The Botched Titty from New York City

It was apparently unfathomable to Dr. Mayor (pronounced My-or) that someone could actually live in New York. Which is perhaps why she asked me if I flew out specifically to get “the procedure” done. The procedure being a breast augmentation. I guess this town was just so small (along with the tits in it) that she assumed there wouldn’t be any plastic surgeon’s office within the vicinity that I could actually go to, so I would have instead opted to “fly out” to New York “merely” to get my tits done. Like I was some sort of “la-di-da” celebrity with the means (and gall) to perform such a decadent act.

But no, I informed her, “I used to live there.” Once upon a time… And as I said it, I imagined how many other people must say it frequently to those who lived in some small town. As though to gloat, to prove that they didn’t “really” belong in a place like this, and that they were slumming it out of the goodness of their hearts. Anyway, I tried to say it as unportentously as I could. Nonetheless, she looked at me strangely, as though vaguely registering some arcane truth about my entire “personage.” 

Looking me up and down with a new kind of appraisal in her eyes, she returned, “Oh. I see.” It was uttered in a clipped tone that revealed nothing… other than a strange contempt for me now that I had confessed to being essentially contaminated as a result of living in New York. No matter how long ago it might have been. It was actually sort of refreshing to encounter someone who wasn’t charmed by it. What with most people I mentioned it to practically swooning over the prospect of what it would be like to swim in said cesspool. 

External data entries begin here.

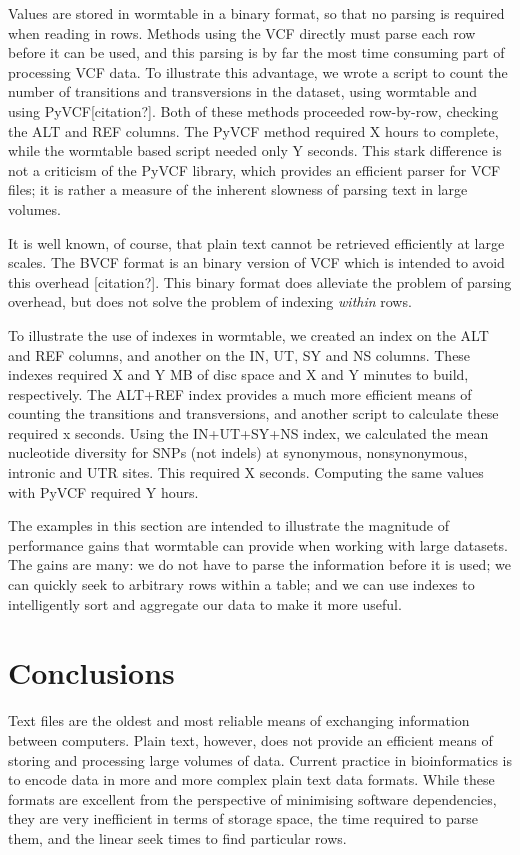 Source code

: \documentclass{bioinfo}
\begin{document}
Values are stored in wormtable in a binary format, so that no parsing is
required when reading in rows. Methods using the VCF directly must parse 
each row before it can be used, and this parsing is by far the most time 
consuming part of processing VCF data. To illustrate this advantage, we
wrote a script to count the number of transitions and transversions
in the dataset, using wormtable and using PyVCF[citation?]. Both of these
methods proceeded row-by-row, checking the ALT and REF columns. The 
PyVCF method required X hours to complete, while the wormtable 
based script needed only Y seconds. This stark difference is not a 
criticism of the PyVCF library, which provides an efficient parser 
for VCF files; it is rather a measure of the inherent slowness of
parsing text in large volumes.

It is well known, of course, that plain text cannot be retrieved 
efficiently at large scales. The BVCF format is an binary version 
of VCF which is intended to avoid this overhead [citation?]. 
This binary format does alleviate the problem of parsing overhead,
but does not solve the problem of indexing \emph{within} rows.

To illustrate the use of indexes in wormtable, 
we created an index on the ALT and REF columns, 
and another on the IN, UT, SY and NS columns. These indexes required 
X and Y MB of disc space and X and Y minutes to build, respectively. 
The ALT+REF index provides a much more efficient means of counting 
the transitions and transversions, and another script to calculate 
these required x seconds. Using the IN+UT+SY+NS index, we 
calculated the mean nucleotide diversity for SNPs (not indels) 
at synonymous, nonsynonymous, intronic and UTR sites. This required 
X seconds. Computing the same values with PyVCF required Y hours.

The examples in this section are intended to illustrate the 
magnitude of performance gains that wormtable can provide 
when working with large datasets. The gains are many: we 
do not have to parse the information before it is used;
we can quickly seek to arbitrary rows within a table; and 
we can use indexes to intelligently sort and aggregate our
data to make it more useful.

\section{Conclusions}
Text files are the oldest and most reliable means of exchanging 
information between computers. Plain text, however, does not provide an efficient 
means of storing and processing large volumes of data. Current practice 
in bioinformatics is to encode data in more and more complex plain 
text data formats. While these formats are excellent from the perspective 
of minimising software dependencies, they are very inefficient in terms of 
storage space, the time required to parse them, and the linear
seek times to find particular rows.
\end{document}
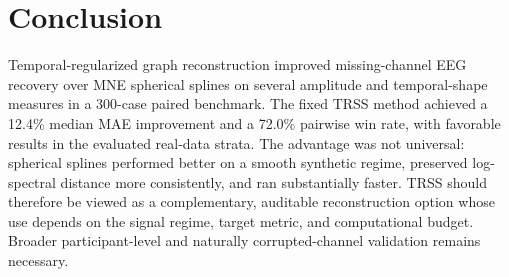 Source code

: \section{Conclusion}
Temporal-regularized graph reconstruction improved missing-channel EEG recovery over MNE spherical splines on several amplitude and temporal-shape measures in a 300-case paired benchmark. The fixed TRSS method achieved a 12.4\% median MAE improvement and a 72.0\% pairwise win rate, with favorable results in the evaluated real-data strata. The advantage was not universal: spherical splines performed better on a smooth synthetic regime, preserved log-spectral distance more consistently, and ran substantially faster. TRSS should therefore be viewed as a complementary, auditable reconstruction option whose use depends on the signal regime, target metric, and computational budget. Broader participant-level and naturally corrupted-channel validation remains necessary. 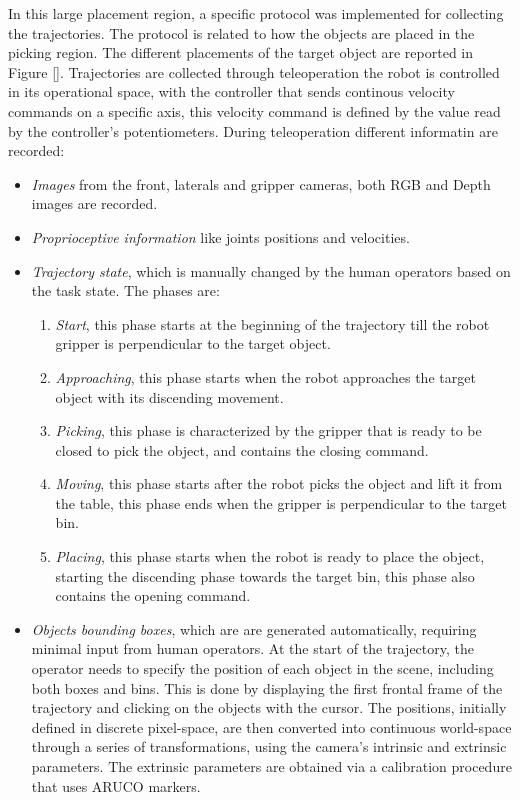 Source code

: In this large placement region, a specific protocol was implemented for collecting the trajectories. The protocol is related to how the objects are placed in the picking region. The different placements of the target object are reported in Figure \ref{}.
Trajectories are collected through teleoperation the robot is controlled in its operational space, with the controller that sends continous velocity commands on a specific axis, this velocity command is defined by the value read by the controller's potentiometers.
During teleoperation different informatin are recorded:
\begin{itemize}
    \item \textit{Images} from the front, laterals and gripper cameras, both RGB and Depth images are recorded.
    \item \textit{Proprioceptive information} like joints positions and velocities.
    \item \textit{Trajectory state}, which is manually changed by the human operators based on the task state. The phases are:
        \begin{enumerate}
            \item \textit{Start}, this phase starts at the beginning of the trajectory till the robot gripper is perpendicular to the target object.
            \item \textit{Approaching}, this phase starts when the robot approaches the target object with its discending movement.
            \item \textit{Picking}, this phase is characterized by the gripper that is ready to be closed to pick the object, and contains the closing command.
            \item \textit{Moving}, this phase starts after the robot picks the object and lift it from the table, this phase ends when the gripper is perpendicular to the target bin.
            \item \textit{Placing}, this phase starts when the robot is ready to place the object, starting the discending phase towards the target bin, this phase also contains the opening command.
        \end{enumerate}
    \item \textit{Objects bounding boxes}, which are are generated automatically, requiring minimal input from human operators. At the start of the trajectory, the operator needs to specify the position of each object in the scene, including both boxes and bins. This is done by displaying the first frontal frame of the trajectory and clicking on the objects with the cursor. The positions, initially defined in discrete pixel-space, are then converted into continuous world-space through a series of transformations, using the camera's intrinsic and extrinsic parameters. The extrinsic parameters are obtained via a calibration procedure that uses ARUCO markers.
\end{itemize}
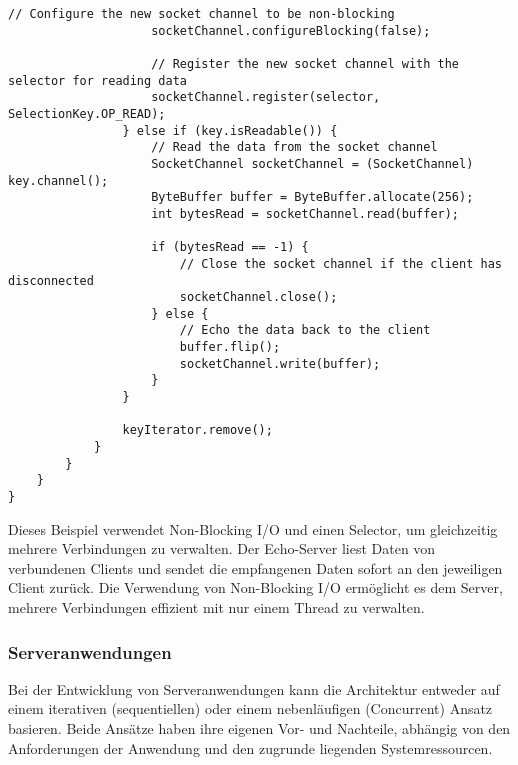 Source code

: \begin{lstlisting}[caption={Non-Blocking},captionpos=b,label={lst:nonb}]
                    // Configure the new socket channel to be non-blocking
                    socketChannel.configureBlocking(false);

                    // Register the new socket channel with the selector for reading data
                    socketChannel.register(selector, SelectionKey.OP_READ);
                } else if (key.isReadable()) {
                    // Read the data from the socket channel
                    SocketChannel socketChannel = (SocketChannel) key.channel();
                    ByteBuffer buffer = ByteBuffer.allocate(256);
                    int bytesRead = socketChannel.read(buffer);

                    if (bytesRead == -1) {
                        // Close the socket channel if the client has disconnected
                        socketChannel.close();
                    } else {
                        // Echo the data back to the client
                        buffer.flip();
                        socketChannel.write(buffer);
                    }
                }

                keyIterator.remove();
            }
        }
    }
}
\end{lstlisting}
Dieses Beispiel verwendet Non-Blocking I/O und einen Selector, um gleichzeitig mehrere Verbindungen zu verwalten. Der Echo-Server liest Daten von verbundenen Clients und sendet die empfangenen Daten sofort an den jeweiligen Client zurück. Die Verwendung von Non-Blocking I/O ermöglicht es dem Server, mehrere Verbindungen effizient mit nur einem Thread zu verwalten.

\subsubsection{Serveranwendungen}
Bei der Entwicklung von Serveranwendungen kann die Architektur entweder auf einem iterativen (sequentiellen) oder einem nebenläufigen (Concurrent) Ansatz basieren. Beide Ansätze haben ihre eigenen Vor- und Nachteile, abhängig von den Anforderungen der Anwendung und den zugrunde liegenden Systemressourcen.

I had come to the appointment for a standard-issue physical, but in order to get a referral to a plastic surgeon (who, yes, would be located in a far-off locale), I also had to show Dr. Mayor my tit. The one with the silicone implant that had very clearly moved in such a way as to make it sag much more noticeably than the other beside it. I was getting worried that it was also going to burst open and leak fluid inside of me… as so many men had in the past. 

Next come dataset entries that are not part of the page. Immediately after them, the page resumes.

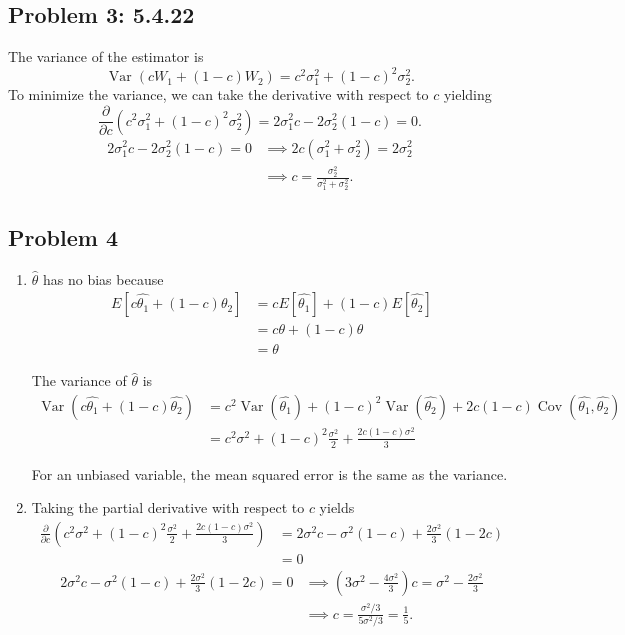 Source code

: \documentclass{article}
\newcommand{\var}{\operatorname{Var}}
\newcommand{\cov}{\operatorname{Cov}}
\begin{document}
\subsection*{Problem 3: 5.4.22}

The variance of the estimator is 
\[
	\var(cW_1 + (1-c)W_2) = c^2\sigma_1^2 + (1-c)^2\sigma_2^2. 
\]
To minimize the variance, 
we can take the derivative with respect to $c$ yielding
\[
	\frac{\partial}{\partial c} (c^2\sigma_1^2 + (1-c)^2\sigma_2^2)
	= 2\sigma_1^2c -2\sigma_2^2(1-c) 
	= 0.
\]
\begin{align*}
	2\sigma_1^2c -2\sigma_2^2(1-c) = 0
	&\implies 2c(\sigma_1^2 + \sigma_2^2) = 2\sigma_2^2 \\
	&\implies c = \frac{\sigma_2^2}{\sigma_1^2 + \sigma_2^2}.
\end{align*}
\newpage

\subsection*{Problem 4}

\begin{enumerate}
	\item $\hat{\theta}$ has no bias because 
	\begin{align*}
		E[c\hat{\theta_1} + (1-c)\hat{\theta_2}]
		&= cE[\hat{\theta_1}] + (1-c)E[\hat{\theta_2}] \\
		&= c\theta + (1-c)\theta \\
		&= \theta
	\end{align*}

	The variance of $\hat{\theta}$ is 
	\begin{align*}
		\var(c\hat{\theta_1} + (1-c)\hat{\theta_2}) 
		&= c^2\var(\hat{\theta_1}) + (1-c)^2\var(\hat{\theta_2}) 
		+2c(1-c)\cov(\hat{\theta_1}, \hat{\theta_2})\\
		&= c^2\sigma^2 + (1-c)^2\frac{\sigma^2}{2} + \frac{2c(1-c)\sigma^2}{3}
	\end{align*}

	For an unbiased variable, the mean squared error is the same as the variance.
	\item Taking the partial derivative with respect to $c$ yields
	\begin{align*}
		\frac{\partial}{\partial c} (c^2\sigma^2 + (1-c)^2\frac{\sigma^2}{2} + \frac{2c(1-c)\sigma^2}{3})
		&= 2\sigma^2c - \sigma^2(1-c) + \frac{2\sigma^2}{3}(1-2c)\\
		&= 0 
	\end{align*}
	\begin{align*}
		2\sigma^2c - \sigma^2(1-c) + \frac{2\sigma^2}{3}(1-2c) = 0
		&\implies (3\sigma^2 - \frac{4\sigma^2}{3})c = \sigma^2 - \frac{2\sigma^2}{3}\\
		&\implies c = \frac{\sigma^2/3}{5\sigma^2/3} = \frac{1}{5}.
	\end{align*}
\end{enumerate}
\newpage
\end{document}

Before I could get her to give the time of day to my tit, however, she was very concerned with “administering” an unwanted pap smear. Even after I reiterated to her that I was already told the last one I got was supposed to provide results that were “good” for three years. “No,” she said. “We better go ahead and give you one.” 

So there I am, envisioning myself as a turkey being stuffed while her hand is up my vag (after shoving a speculum up there first, of course), feeling around and pressing my stomach at the same time. I’d never felt so much like an animal. This was a positively veterinary experience. It took weeks for my body to even remotely forget about the sensation of that incident. 

When she finally did get around to looking more closely at my breast so I could finagle the referral that I really came for under the guise of “needing” a physical (“needed” like a hole in one’s head), she held it in her hand and bounced it up and down. “So you got this done in New York, you say?”

I nodded.

“Wow, they really don’t know what the fuck they’re doing over there, huh?”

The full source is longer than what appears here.